Figure 1. Phylogenetic tree of CNGC genes in plants. Barley CNGC genes are highlighted by boxes. Accession numbers of barley genes are described in Table S1. Arabidopsis Genome Initiative codes are available in Table S2. Rice Annotation Project identifiers are shown for rice CNGCs.
Figure 2. Expression analysis of HvCNGC2-3 mRNA by reverse transcription-polymerase chain reaction (RT-PCR). DNA fragments of HvEF1α (A) and HvCNGC2-3 (C) amplified with RT-PCR from three independently prepared cDNA samples were analyzed by agarose gel electrophoresis. G, HvCNGC2-3 band amplified from genomic DNA of barley cultivar Haruna-Nijyo for comparison. Arrowhead indicates the position of HvCNGC2-3. M, DNA size marker ‘Without RT’ indicates PCR using the template without reverse-transcription reaction controls serving as a control experiment proving free of genomic DNA contamination in the samples using HvEF1α primers (B) and HvCNGC2-3 primers (D).
Figure 3. Current/voltage relationship of HvCNGC2-3-expressing oocytes in Na+ and K+ media. Currents were recorded by the two-electrode voltage-clamp technique. HvCNGC2-3 cRNA-injected oocytes (open circles), water-injected control oocytes (closed circles). (A,B) bath solution containing a Na+ medium (96 mM NaCl); (C,D) bath solution containing a K+ medium (96 mM KCl). Oocytes were treated with (B,D) or without (A,C) 8Br-cAMP (10 μM) 30 min before measurement. Current values are means (n = 14 [panel A], 7 [panel B], 13 [panel C] and 7 [panel D] for water-injected control, and n = 6 [A], 6 [B], 13 [C] and 7 [D] for HvCNGC2-3) ± SD. I, membrane current. Vm, membrane potential. Asterisks indicate significant difference of the means between HvCNGC2-3 cRNA-injected oocytes and water-injected control oocytes (Student’s t-test, p < 0.05).

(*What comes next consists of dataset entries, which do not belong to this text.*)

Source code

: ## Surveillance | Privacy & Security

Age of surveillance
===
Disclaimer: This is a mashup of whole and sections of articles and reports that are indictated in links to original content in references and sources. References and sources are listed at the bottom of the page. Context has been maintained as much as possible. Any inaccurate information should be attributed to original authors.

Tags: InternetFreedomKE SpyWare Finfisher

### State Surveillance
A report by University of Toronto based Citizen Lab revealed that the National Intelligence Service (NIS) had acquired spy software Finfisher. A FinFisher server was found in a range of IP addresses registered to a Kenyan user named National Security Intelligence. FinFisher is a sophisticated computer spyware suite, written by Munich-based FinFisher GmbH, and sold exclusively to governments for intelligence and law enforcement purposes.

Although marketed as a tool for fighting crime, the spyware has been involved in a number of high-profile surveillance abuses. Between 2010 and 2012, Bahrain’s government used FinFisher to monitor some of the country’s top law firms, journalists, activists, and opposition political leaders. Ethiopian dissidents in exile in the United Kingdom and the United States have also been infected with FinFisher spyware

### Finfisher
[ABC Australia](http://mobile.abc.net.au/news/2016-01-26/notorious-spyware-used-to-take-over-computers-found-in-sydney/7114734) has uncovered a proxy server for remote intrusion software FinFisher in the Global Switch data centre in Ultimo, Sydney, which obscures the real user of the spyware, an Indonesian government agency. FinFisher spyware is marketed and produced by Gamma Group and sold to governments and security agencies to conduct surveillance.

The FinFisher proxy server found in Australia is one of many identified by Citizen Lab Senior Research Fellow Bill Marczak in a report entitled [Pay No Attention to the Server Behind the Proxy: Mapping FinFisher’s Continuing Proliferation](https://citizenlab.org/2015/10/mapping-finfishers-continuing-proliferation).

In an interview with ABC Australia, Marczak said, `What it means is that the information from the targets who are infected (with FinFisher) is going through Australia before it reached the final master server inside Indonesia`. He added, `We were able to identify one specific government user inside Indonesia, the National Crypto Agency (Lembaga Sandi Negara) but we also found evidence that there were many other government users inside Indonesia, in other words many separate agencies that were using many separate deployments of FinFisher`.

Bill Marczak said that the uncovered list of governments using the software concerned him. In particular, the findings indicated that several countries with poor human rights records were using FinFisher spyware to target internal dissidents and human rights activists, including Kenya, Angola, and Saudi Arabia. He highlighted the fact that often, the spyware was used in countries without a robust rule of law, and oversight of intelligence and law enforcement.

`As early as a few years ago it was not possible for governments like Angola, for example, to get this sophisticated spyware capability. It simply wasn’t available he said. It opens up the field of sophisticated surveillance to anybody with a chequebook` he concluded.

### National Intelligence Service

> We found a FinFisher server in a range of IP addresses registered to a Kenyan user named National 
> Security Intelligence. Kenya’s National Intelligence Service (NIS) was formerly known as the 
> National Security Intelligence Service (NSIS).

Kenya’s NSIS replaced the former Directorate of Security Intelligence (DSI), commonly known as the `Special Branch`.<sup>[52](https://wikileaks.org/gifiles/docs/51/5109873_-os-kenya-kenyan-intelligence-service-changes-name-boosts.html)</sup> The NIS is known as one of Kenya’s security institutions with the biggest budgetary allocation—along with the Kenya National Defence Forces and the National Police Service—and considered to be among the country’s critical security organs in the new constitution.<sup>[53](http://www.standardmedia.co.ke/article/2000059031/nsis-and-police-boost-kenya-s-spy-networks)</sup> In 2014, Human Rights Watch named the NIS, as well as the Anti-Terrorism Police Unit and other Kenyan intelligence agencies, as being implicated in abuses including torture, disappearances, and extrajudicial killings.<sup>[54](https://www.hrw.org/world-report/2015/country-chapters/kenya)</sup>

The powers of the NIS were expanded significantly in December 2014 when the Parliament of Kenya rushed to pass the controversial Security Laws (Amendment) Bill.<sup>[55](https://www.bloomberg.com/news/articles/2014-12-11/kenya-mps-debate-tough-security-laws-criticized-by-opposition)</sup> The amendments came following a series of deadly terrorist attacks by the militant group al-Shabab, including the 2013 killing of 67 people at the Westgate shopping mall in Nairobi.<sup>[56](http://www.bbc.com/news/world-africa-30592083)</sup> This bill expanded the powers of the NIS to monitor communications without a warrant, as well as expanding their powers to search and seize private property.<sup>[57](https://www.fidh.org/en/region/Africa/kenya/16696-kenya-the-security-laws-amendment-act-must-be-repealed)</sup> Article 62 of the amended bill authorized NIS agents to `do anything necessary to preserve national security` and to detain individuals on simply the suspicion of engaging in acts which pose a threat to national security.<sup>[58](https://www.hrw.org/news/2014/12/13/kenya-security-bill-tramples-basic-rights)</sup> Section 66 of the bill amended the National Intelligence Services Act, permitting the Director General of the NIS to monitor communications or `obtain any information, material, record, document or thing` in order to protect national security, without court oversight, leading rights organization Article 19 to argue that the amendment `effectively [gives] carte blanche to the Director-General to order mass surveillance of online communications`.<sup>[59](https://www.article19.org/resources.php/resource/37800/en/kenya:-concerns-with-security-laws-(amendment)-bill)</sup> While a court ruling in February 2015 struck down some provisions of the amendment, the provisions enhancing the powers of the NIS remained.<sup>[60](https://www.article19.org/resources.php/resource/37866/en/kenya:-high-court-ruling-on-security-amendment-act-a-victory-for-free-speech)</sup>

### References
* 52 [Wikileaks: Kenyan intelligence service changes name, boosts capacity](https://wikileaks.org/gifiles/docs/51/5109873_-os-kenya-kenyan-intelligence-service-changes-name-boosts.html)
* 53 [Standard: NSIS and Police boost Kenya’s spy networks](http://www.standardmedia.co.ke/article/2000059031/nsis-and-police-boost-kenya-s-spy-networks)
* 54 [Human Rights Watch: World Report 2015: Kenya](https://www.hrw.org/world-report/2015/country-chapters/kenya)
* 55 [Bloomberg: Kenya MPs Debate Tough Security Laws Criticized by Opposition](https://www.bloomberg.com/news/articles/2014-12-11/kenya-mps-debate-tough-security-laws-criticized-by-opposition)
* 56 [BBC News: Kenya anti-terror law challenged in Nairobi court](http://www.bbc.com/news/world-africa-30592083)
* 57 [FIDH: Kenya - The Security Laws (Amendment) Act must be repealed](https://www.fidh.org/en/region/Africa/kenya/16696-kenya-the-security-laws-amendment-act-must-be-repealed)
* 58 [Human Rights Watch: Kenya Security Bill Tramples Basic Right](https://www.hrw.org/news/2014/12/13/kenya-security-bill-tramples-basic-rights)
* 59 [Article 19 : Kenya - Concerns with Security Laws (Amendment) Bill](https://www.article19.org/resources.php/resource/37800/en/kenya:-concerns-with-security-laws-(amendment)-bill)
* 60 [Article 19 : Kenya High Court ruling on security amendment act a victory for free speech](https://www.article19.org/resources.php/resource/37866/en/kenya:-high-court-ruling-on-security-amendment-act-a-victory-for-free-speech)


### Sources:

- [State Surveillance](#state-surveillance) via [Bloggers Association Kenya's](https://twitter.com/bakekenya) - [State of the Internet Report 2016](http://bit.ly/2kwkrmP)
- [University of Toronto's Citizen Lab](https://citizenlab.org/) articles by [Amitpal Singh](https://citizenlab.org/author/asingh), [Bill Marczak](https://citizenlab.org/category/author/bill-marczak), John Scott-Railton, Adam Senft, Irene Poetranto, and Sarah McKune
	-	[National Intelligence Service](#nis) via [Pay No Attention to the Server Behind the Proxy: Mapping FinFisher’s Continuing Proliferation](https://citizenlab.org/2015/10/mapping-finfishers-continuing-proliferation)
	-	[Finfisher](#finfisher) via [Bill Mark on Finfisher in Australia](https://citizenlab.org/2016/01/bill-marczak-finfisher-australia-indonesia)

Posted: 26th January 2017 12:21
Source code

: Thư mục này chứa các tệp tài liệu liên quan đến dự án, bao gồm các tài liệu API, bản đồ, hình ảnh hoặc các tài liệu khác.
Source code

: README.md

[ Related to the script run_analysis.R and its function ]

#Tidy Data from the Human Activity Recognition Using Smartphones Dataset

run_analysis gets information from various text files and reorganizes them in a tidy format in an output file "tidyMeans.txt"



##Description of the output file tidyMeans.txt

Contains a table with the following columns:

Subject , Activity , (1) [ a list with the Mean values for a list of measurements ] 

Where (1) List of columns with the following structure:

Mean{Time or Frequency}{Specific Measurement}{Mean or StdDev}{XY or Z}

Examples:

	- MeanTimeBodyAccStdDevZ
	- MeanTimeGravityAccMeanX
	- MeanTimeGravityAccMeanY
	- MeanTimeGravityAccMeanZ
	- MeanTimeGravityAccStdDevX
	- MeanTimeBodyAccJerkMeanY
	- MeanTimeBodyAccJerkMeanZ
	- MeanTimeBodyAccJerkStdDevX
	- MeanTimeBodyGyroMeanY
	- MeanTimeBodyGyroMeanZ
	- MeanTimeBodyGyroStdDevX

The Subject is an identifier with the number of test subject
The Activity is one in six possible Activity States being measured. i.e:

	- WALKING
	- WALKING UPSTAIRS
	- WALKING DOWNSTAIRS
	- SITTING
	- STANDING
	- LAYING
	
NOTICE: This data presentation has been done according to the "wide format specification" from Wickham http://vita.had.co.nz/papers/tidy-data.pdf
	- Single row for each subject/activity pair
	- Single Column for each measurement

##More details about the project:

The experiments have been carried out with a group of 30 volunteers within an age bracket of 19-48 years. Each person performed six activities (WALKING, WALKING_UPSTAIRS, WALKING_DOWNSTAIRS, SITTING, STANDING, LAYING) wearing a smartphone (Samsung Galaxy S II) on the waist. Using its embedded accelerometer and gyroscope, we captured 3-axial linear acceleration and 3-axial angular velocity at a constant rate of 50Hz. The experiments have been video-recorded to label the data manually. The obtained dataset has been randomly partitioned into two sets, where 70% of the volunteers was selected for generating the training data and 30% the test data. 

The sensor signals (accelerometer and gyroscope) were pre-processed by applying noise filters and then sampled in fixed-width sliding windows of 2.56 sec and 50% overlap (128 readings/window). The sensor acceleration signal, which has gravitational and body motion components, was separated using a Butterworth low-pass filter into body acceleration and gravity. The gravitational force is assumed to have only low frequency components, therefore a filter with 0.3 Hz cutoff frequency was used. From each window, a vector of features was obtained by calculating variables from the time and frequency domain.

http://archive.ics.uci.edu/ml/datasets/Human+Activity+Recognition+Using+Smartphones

Figure 4. Current/voltage relationship of HvCNGC2-3-expressing oocytes in a 1:1 mixture of Na+ and K+ media. Currents were recorded by the two-electrode voltage-clamp technique in a bathing solution containing 48 mM NaCl and 48 mM KCl in the absence of a pre-incubation with cyclic nucleoside monophosphates (cNMP-free, circles), and in the presence of a pre-incubation with 10 µM 8Br-cGMP (triangles) or 8Br-cAMP (squares) for 30 min. (A) representative raw recording traces; (B) current/voltage curve. Error bars indicate standard deviation (n = 7, 13 and 9 for cNMP-free, 8Br-cGMP and 8Br-cAMP, respectively). I, membrane current. Vm, membrane potential; (C) Po, apparent open probability fitted with modified Boltzmann equation.
Figure 5. Current/voltage relationship of HvCNGC2-3-expressing oocytes in a 1:4 mixture of Na+ and K+ media. Currents were recorded by the two-electrode voltage-clamp technique in a bathing solution containing 19.2 mM NaCl and 76.8 mM KCl in the absence of a pre-incubation with cyclic nucleoside monophosphates (cNMP-free, circles), and in the presence of a pre-incubation with 10 µM 8Br-cGMP (triangles) or 8Br-cAMP (squares) for 30 min. (A) representative raw recording traces; (B) current/voltage curve. Error bars indicate standard deviation (n = 9, 13 and 6 for cNMP-free, cGMP and cAMP, respectively). I, membrane current. Vm, membrane potential.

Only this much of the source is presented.